A sucessão presidencial do Chile, que se definirá neste domingo (19) em segundo turno entre o conservador José Antonio Kast e o esquerdista Gabriel Boric, ampliou a polarização no país. Palco da onda de protestos de 2019, a Plaza Dignidad (antiga Plaza Italia) ainda guarda resquícios dos distúrbios. Há mensagens políticas em quase todos os prédios à volta, seja em cartazes ou em pichações.
Na sexta-feira (17), a praça, no centro de Santiago, amanheceu dividida. Apoiadores de Kast se reuniram para restaurar o setor da rotatória que dá acesso ao Morro San Cristóbal, plantando flores e pintando a base onde ficava o monumento ao general Manuel Baquedano. Na noite anterior, eleitores de Boric haviam se reunido no local para celebrar a morte de Lucía Hiriart, viúva de Augusto Pinochet.
Para os conservadores, a restauração da praça é um retrato de dois Chiles.
— Ontem, na Plaza Italia, eles (manifestantes de esquerda) cantaram e dançaram com um nível de ódio impressionante. Nossos jovens estão em uma posição diferente, querem mostrar o que queremos do Chile — afirmou Mario Desbordes, ex-presidente da Renovação Nacional, em entrevista à Rádio Universo.
"Grama, flores e paz em uma metade da Plaza Baquedano e na outra metade a destruição, ódio e divisão representada por uma bandeira negra chilena. Decida qual Chile você quer", escreveu o vereador de Lo Barnechea, Cristián Daly, em suas redes sociais.
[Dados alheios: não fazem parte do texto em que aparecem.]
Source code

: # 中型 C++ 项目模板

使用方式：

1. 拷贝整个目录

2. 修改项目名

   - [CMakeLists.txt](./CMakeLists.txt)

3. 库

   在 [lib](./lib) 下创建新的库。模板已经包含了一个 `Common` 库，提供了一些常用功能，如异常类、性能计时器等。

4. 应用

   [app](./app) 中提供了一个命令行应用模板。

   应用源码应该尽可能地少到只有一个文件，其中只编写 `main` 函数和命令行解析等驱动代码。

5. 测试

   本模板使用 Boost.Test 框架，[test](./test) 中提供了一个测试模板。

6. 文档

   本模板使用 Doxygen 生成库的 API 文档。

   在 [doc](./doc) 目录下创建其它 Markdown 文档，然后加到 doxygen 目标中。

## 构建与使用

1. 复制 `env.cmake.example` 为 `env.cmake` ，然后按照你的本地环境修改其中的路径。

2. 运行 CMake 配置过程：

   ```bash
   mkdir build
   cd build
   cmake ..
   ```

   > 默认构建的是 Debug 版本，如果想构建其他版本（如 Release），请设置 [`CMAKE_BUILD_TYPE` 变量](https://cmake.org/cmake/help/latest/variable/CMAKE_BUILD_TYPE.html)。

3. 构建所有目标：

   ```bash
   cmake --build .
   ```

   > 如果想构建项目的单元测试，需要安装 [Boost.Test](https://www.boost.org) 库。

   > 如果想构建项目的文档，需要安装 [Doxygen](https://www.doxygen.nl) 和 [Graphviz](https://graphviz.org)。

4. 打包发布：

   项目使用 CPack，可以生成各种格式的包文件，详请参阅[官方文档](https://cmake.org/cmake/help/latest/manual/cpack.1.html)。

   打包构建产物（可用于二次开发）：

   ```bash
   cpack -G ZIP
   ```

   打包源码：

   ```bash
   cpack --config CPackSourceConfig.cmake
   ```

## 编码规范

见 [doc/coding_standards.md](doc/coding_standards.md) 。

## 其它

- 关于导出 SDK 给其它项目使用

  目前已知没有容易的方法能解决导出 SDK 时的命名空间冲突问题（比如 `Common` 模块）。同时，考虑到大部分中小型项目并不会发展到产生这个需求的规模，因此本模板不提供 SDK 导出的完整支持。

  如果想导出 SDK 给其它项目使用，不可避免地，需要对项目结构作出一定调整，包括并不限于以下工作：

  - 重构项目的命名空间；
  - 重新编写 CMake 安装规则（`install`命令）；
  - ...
Todas as sextas-feiras, segundo os comerciantes locais, já acostumados com os tumultos, a praça se torna palco de manifestações de diferentes grupos políticos. Por muito tempo, os protestos tiveram apoio da sociedade, afirma a analista Pamela Figueroa:
— Isso se refletiu no acordo para a mudança constitucional e o apoio à constituinte.
Com os protestos cada vez mais violentos, o apoio diminuiu.
— De modo geral, havia rechaço à violência. Além disso, depois que se elegeu a Constituinte, as pessoas passaram a preferir o caminho institucional — diz Pamela.
As cenas de destruição deixadas em alguns pontos e as críticas aos carabineros, como é conhecida a polícia do Chile, se tornaram armas na mão da direita, que passou a utilizar jargões como "ordem" e "paz" para atrair eleitores incomodados com os protestos.
Mas polarização parece ter fracassado na mobilização dos eleitores. Kast e Boric não foram capazes de entusiasmar parte importante dos chilenos — cerca de 20% ainda se diz indeciso e mais de metade nem sequer votou no primeiro turno.
— Não estamos polarizados como no Brasil ou nos EUA — afirma Claudia Heiss, historiadora do Instituto de Assuntos Públicos da Universidade do Chile. — A polarização que existe é incentivada pela política institucional, produzida muito mais de cima para baixo do que ao contrário.
Divisão
Os dois grupos mais tradicionais da política do Chile — a centro-esquerda, de Michelle Bachelet, e a centro-direita, de Sebastián Piñera — ficaram de fora do segundo turno. Mas essa ausência, acredita Claudia, não se deve à polarização:
— A maioria dos chilenos se identifica como de centro. Mas os moderados não encontram a expressão de seus ideais e de suas posições nos grupos tradicionais.
Ao contrário do que os protestos insinuam, a sociedade chilena está menos politizada, afirma Claudia:
— Houve uma mudança grande nos últimos anos. O país tinha uma sociedade muito mais engajada, que se informava sobre política e tinha tradição de participação popular. Hoje, as pesquisas mostram que as pessoas cada vez menos falam de política.
Para o analista Patricio Navia, uma das chaves pode estar na identificação ideológica dos chilenos:
— De modo geral, o que vemos em pesquisas é que cada vez menos as pessoas se identificam com a esquerda e com a direita. Elas se definem como centristas.
Para ele, existem semelhanças entre o que acontece no Chile e no Brasil, como os discursos populistas de direita, bandeiras anti-imigração e posições conservadoras nos costumes. Mas há também diferenças.
— Se compararmos Kast e Jair Bolsonaro, veremos que Kast é um conservador de verdade. Ele só esteve casado uma vez, tem nove filhos — afirma Navia.
Outra diferença, segundo Navia, é que populistas de direita, como Bolsonaro e Donald Trump, eram candidatos da mudança:
— No Chile, Kast é o status quo, contra a esquerda, que pretende mudar o modelo econômico do país.
As informações são do jornal O Estado de S. Paulo.